Oh, I am such a fan of Beverly Sills. I heard a story once-- I don't remember where, maybe it was just the dinner table, since my parents' friends swapped opera diva stories like kids swap Halloween candy-- that Leontyne Price was approached excitedly once: "Excuse me! Are you Beverly Sills?" Leontyne Price replied, "No, dear, I'm Joan Sutherland." (Of the three, I have the biggest crush on Leontyne Price, but it's rather hard to choose.)
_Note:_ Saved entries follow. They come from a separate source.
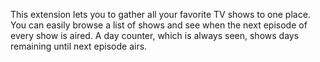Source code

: This extension lets you to gather all your favorite TV shows to one place. You can easily browse a list of shows and see when the next episode of every show is aired. A day counter, which is always seen, shows days remaining until next episode airs.
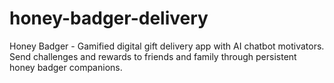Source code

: # honey-badger-delivery
Honey Badger - Gamified digital gift delivery app with AI chatbot motivators. Send challenges and rewards to friends and family through persistent honey badger companions.
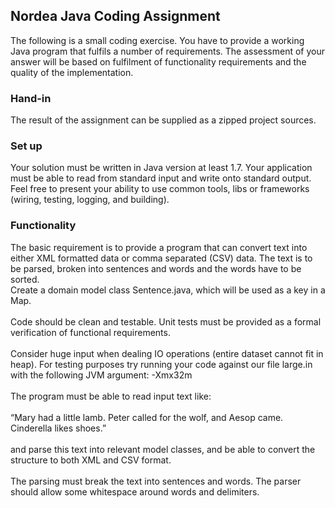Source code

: ## Nordea Java Coding Assignment
The following is a small coding exercise. You have to provide a working Java program that fulfils a number of requirements. The assessment of your answer will be based on fulfilment of functionality requirements and the quality of the implementation.
### Hand-in
The result of the assignment can be supplied as a zipped project sources. 
### Set up
Your solution must be written in Java version at least 1.7. Your application must be able to read from standard input and write onto standard output. Feel free to present your ability to use common tools, libs or frameworks (wiring, testing, logging, and building).
### Functionality
The basic requirement is to provide a program that can convert text into either XML formatted data or comma separated (CSV) data. The text is to be parsed, broken into sentences and words and the words have to be sorted.<br>
Create a domain model class Sentence.java, which will be used as a key in a Map. <br><br>
Code should be clean and testable. Unit tests must be provided as a formal verification of functional requirements.<br><br>
Consider huge input when dealing IO operations (entire dataset cannot fit in heap). For testing purposes try running your code against our file large.in with the following JVM argument: -Xmx32m<br><br>
The program must be able to read input text like:<br><br>
“Mary had a little lamb. Peter called for the wolf, and Aesop came.<br>
Cinderella likes shoes.”<br><br>
and parse this text into relevant model classes, and be able to convert the structure to both XML and CSV format.<br><br>
The parsing must break the text into sentences and words. The parser should allow some whitespace around words and delimiters.<br><br>
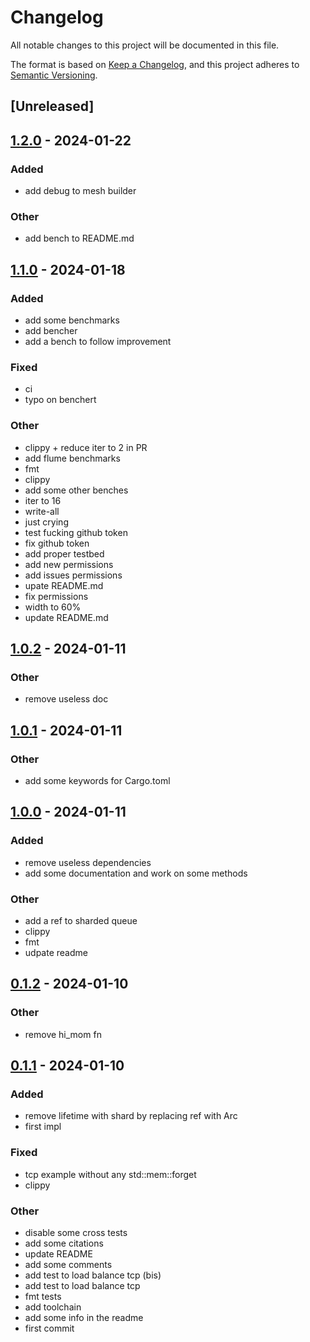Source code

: # Changelog
All notable changes to this project will be documented in this file.

The format is based on [Keep a Changelog](https://keepachangelog.com/en/1.0.0/),
and this project adheres to [Semantic Versioning](https://semver.org/spec/v2.0.0.html).

## [Unreleased]

## [1.2.0](https://github.com/Miaxos/sharded-thread/compare/v1.1.0...v1.2.0) - 2024-01-22

### Added
- add debug to mesh builder

### Other
- add bench to README.md

## [1.1.0](https://github.com/Miaxos/sharded-thread/compare/v1.0.2...v1.1.0) - 2024-01-18

### Added
- add some benchmarks
- add bencher
- add a bench to follow improvement

### Fixed
- ci
- typo on benchert

### Other
- clippy + reduce iter to 2 in PR
- add flume benchmarks
- fmt
- clippy
- add some other benches
- iter to 16
- write-all
- just crying
- test fucking github token
- fix github token
- add proper testbed
- add new permissions
- add issues permissions
- upate README.md
- fix permissions
- width to 60%
- update README.md

## [1.0.2](https://github.com/Miaxos/sharded-thread/compare/v1.0.1...v1.0.2) - 2024-01-11

### Other
- remove useless doc

## [1.0.1](https://github.com/Miaxos/sharded-thread/compare/v1.0.0...v1.0.1) - 2024-01-11

### Other
- add some keywords for Cargo.toml

## [1.0.0](https://github.com/Miaxos/sharded-thread/compare/v0.1.2...v1.0.0) - 2024-01-11

### Added
- remove useless dependencies
- add some documentation and work on some methods

### Other
- add a ref to sharded queue
- clippy
- fmt
- udpate readme

## [0.1.2](https://github.com/Miaxos/sharded-thread/compare/v0.1.1...v0.1.2) - 2024-01-10

### Other
- remove hi_mom fn

## [0.1.1](https://github.com/Miaxos/sharded-thread/compare/v0.1.0...v0.1.1) - 2024-01-10

### Added
- remove lifetime with shard by replacing ref with Arc
- first impl

### Fixed
- tcp example without any std::mem::forget
- clippy

### Other
- disable some cross tests
- add some citations
- update README
- add some comments
- add test to load balance tcp (bis)
- add test to load balance tcp
- fmt tests
- add toolchain
- add some info in the readme
- first commit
It's like 1993 or 1994 and I'm so deeply in the closet I don't even know I'm gay, and yet here's this Will Smith movie they show in the open afternoon on pay cable with full-on male-hustler nudity, which felt, at the time, like how getting 'proof' that Santa was real felt 10 years prior. They show it often enough that I just decide to watch the thing all the way through, and it's been my favorite film (and then play, though I've only seen a college production of it) ever since. Anyway, I'm sharing this story as a way of thanking you for a whole post on one of my favorite actors and one of my favorite playwrights. (I'm also partial to Guare's one-act 'In Fireworks Lie Secret Codes'.)
I do like to say of Guare that a playwright who can write plays I positively worship and plays I absolutely can’t abide (Four Baboons Adoring the Sun and A Free Man of Color leap to mind) is a playwright for whom I have massive respect. I mean, he’s just spent his career out there doing stuff, all kinds of stuff. Fearless.
Huh! If that's the improved gown (and that John Cunningham is shown in his tux suggests that they're dressed for that climactic scene), then I guess I'm applying a bit too much John Singer Sargent to my recollection. Smashing gown, nonetheless. Thank you for digging that up for me!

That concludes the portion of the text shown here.